Background: To evaluate clinical outcomes after either immediate or deferred initiation of antiretroviral therapy in HIV-1-infected patients, presenting late with pneumocystis pneumonia (PCP) or toxoplasma encephalitis (TE).
Methods: Phase IV, multicenter, prospective, randomized open-label clinical trial. Patients were randomized into an immediate therapy arm (starting antiretroviral therapy (ART) within 7 days after initiation of OI treatment) versus a deferred arm (starting ART after completing the OI-therapy). All patients were followed for 24 weeks. The rates of clinical progression (death, new or relapsing opportunistic infections (OI) and other grade 4 clinical endpoints) were compared, using a combined primary endpoint. Secondary endpoints were hospitalization rates after completion of OI treatment, incidence of immune reconstitution inflammatory syndrome (IRIS), virologic and immunological outcome, adherence to proteinase-inhibitor based antiretroviral therapy (ART) protocol and quality of life.

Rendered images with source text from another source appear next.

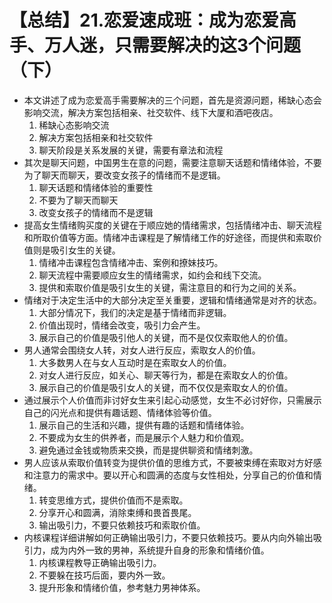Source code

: # 【总结】21.恋爱速成班：成为恋爱高手、万人迷，只需要解决的这3个问题（下）

-   本文讲述了成为恋爱高手需要解决的三个问题，首先是资源问题，稀缺心态会影响交流，解决方案包括相亲、社交软件、线下大厦和酒吧夜店。
    1.  稀缺心态影响交流
    2.  解决方案包括相亲和社交软件
    3.  聊天阶段是关系发展的关键，需要有章法和流程
-   其次是聊天问题，中国男生在意的问题，需要注意聊天话题和情绪体验，不要为了聊天而聊天，要改变女孩子的情绪而不是逻辑。
    1.  聊天话题和情绪体验的重要性
    2.  不要为了聊天而聊天
    3.  改变女孩子的情绪而不是逻辑
-   提高女生情绪购买度的关键在于顺应她的情绪需求，包括情绪冲击、聊天流程和所取价值等方面。情绪冲击课程是了解情绪工作的好途径，而提供和索取价值则是吸引女生的关键。
    1.  情绪冲击课程包含情绪冲击、案例和撩妹技巧。
    2.  聊天流程中需要顺应女生的情绪需求，如约会和线下交流。
    3.  提供和索取价值是吸引女生的关键，需注意目的和行为之间的关系。
-   情绪对于决定生活中的大部分决定至关重要，逻辑和情绪通常是对齐的状态。
    1.  大部分情况下，我们的决定是基于情绪而非逻辑。
    2.  价值出现时，情绪会改变，吸引力会产生。
    3.  展示自己的价值是吸引他人的关键，而不是仅仅索取他人的价值。
-   男人通常会围绕女人转，对女人进行反应，索取女人的价值。
    1.  大多数男人在与女人互动时是在索取女人的价值。
    2.  对女人进行反应，如关心、聊天等行为，都是在索取女人的价值。
    3.  展示自己的价值是吸引女人的关键，而不仅仅是索取女人的价值。
-   通过展示个人价值而非讨好女生来引起心动感觉，女生不必讨好你，只需展示自己的闪光点和提供有趣话题、情绪体验等价值。
    1.  展示自己的生活和兴趣，提供有趣的话题和情绪体验。
    2.  不要成为女生的供养者，而是展示个人魅力和价值观。
    3.  避免通过金钱或物质来交换，而是提供聊资和情绪刺激。
-   男人应该从索取价值转变为提供价值的思维方式，不要被束缚在索取对方好感和注意力的需求中。要以开心和圆满的态度与女性相处，分享自己的价值和情绪。
    1.  转变思维方式，提供价值而不是索取。
    2.  分享开心和圆满，消除束缚和畏首畏尾。
    3.  输出吸引力，不要只依赖技巧和索取价值。
-   内核课程详细讲解如何正确输出吸引力，不要只依赖技巧。要从内向外输出吸引力，成为内外一致的男神，系统提升自身的形象和情绪价值。
    1.  内核课程教导正确输出吸引力。
    2.  不要躲在技巧后面，要内外一致。
    3.  提升形象和情绪价值，参考魅力男神体系。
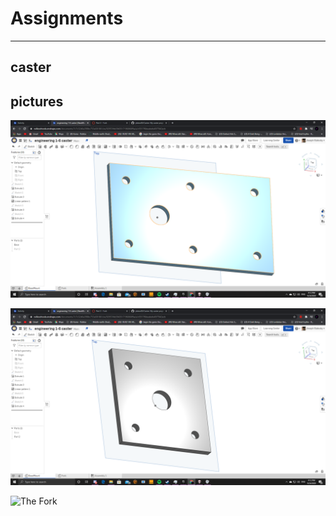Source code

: # Assignments

------------------

## caster

## pictures

![The Base](Caster_Part_Pics/CasterBase.png)

![The Mount](Caster_Part_Pics/CasterMount.png)

![The Fork](Catser_Part_Pics/CasterFork.png)
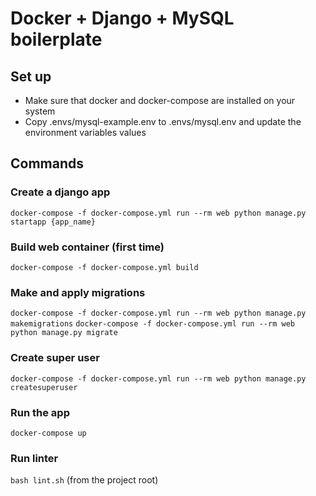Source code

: # Docker + Django + MySQL boilerplate
## Set up
- Make sure that docker and docker-compose are installed on your system
- Copy .envs/mysql-example.env to .envs/mysql.env and update the environment variables values
## Commands
### Create a django app
`docker-compose -f docker-compose.yml run --rm web python manage.py startapp {app_name}`
### Build web container (first time)
`docker-compose -f docker-compose.yml build`
### Make and apply migrations
`docker-compose -f docker-compose.yml run --rm web python manage.py makemigrations`
`docker-compose -f docker-compose.yml run --rm web python manage.py migrate`
### Create super user
`docker-compose -f docker-compose.yml run --rm web python manage.py createsuperuser`
### Run the app
`docker-compose up`
### Run linter
`bash lint.sh` (from the project root)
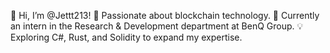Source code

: 👋 Hi, I’m @Jettt213!
🚀 Passionate about blockchain technology.
💼 Currently an intern in the Research & Development department at BenQ Group.
💡 Exploring C#, Rust, and Solidity to expand my expertise.

<!---
ahjetttttttttttttt/ahjetttttttttttttt is a ✨ special ✨ repository because its `README.md` (this file) appears on your GitHub profile.
You can click the Preview link to take a look at your changes.
--->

Results: 61 patients (11 patients suffering TE, 50 with PCP) were enrolled. No differences between the two therapy groups in all examined primary and secondary endpoints could be identified: immunological and virologic outcome was similar in both groups, there was no significant difference in the incidence of IRIS (11 and 10 cases), furthermore 9 events (combined endpoint of death, new/relapsing OI and grade 4 events) occurred in each group.
Conclusions: In summary, this study supports the notion that immediate initiation of ART with a ritonavir-boosted proteinase-inhibitor and two nucleoside reverse transcriptase inhibitors is safe and has no negative effects on incidence of disease progression or IRIS, nor on immunological and virologic outcomes or on quality of life.